The Harvard Art Museum hosted a Sexy Vases Tour for Parents on March 15.
The Harvard Art Museum hosted a Sexy Vases Tour for Parents on March 15.

Vases, but Make It Sexy

The room we are in contains, as our tour guide explains, the majority of the museum’s antiquity holdings. We’re here on the official tour that was advertised on Eventbrite as the “Sexy Vases Tour for Parents.”
By Olivia E. Gopnik-Parker

I’m on the third floor of the Harvard Art Museums, staring intently at the black and tan phalluses that pepper an ancient Greek vase decorated with the Return of Hephaistos to Olympos. Suddenly, someone in the room has a visceral reaction: a strained, sustained wail.

Perhaps an odd response to art, except that I’ve entered the room with a cohort of adults, a tour guide… and some babies.

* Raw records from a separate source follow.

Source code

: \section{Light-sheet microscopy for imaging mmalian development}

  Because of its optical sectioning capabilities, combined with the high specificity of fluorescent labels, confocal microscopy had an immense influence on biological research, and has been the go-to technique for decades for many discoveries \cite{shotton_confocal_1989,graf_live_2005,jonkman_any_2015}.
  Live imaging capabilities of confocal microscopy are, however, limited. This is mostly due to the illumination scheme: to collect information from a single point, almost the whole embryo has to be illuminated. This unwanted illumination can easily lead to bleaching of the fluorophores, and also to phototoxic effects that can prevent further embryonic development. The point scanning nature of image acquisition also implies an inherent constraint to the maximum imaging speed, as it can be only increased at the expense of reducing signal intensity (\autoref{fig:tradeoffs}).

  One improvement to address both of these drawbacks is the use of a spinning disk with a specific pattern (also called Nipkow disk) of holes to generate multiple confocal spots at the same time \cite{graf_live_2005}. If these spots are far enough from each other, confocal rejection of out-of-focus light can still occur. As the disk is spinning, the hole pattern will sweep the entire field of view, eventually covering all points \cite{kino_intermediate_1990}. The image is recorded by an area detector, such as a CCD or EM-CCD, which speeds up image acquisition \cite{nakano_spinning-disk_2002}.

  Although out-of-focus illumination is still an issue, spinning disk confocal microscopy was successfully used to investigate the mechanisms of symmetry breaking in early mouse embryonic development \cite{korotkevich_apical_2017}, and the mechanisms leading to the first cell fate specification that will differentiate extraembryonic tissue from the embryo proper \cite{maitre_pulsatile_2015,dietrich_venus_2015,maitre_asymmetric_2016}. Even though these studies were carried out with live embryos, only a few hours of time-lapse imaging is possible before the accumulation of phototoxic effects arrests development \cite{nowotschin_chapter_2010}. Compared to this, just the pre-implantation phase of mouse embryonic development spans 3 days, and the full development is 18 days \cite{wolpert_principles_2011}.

The room we are in contains, as our tour guide explains, the majority of the museum’s antiquity holdings. We’re here on the official tour that was advertised on Eventbrite as the “Sexy Vases Tour for Parents.”

This title, prior to my arrival at the museum, provided me with little tangible sense of the event’s focus. The only preview I had was a brief description explaining that the tour would “welcome hungry babies, crying babies, sleeping babies” and, of course, a number of my own personal questions: Why vases? Why sexy vases? Who decided that parents and ancient Greek eroticism were a natural pairing? How did babies get mixed up in all of this?

The day before the tour I got on the phone with my guide, Renana Kehoe, who doubles as the founder and executive director of Parent Tours. Her company, she explains, “offers tours for parents to attend with their newborn babies at different museums and cultural institutions around the Boston.”

When I asked Kehoe point-blank to explain the unusual impetus behind the sexy vases tour, she responded,“When you’re a new parent, you just really miss talking to adults about adult things.” I wondered, but did not ask, what she meant by “adult things.”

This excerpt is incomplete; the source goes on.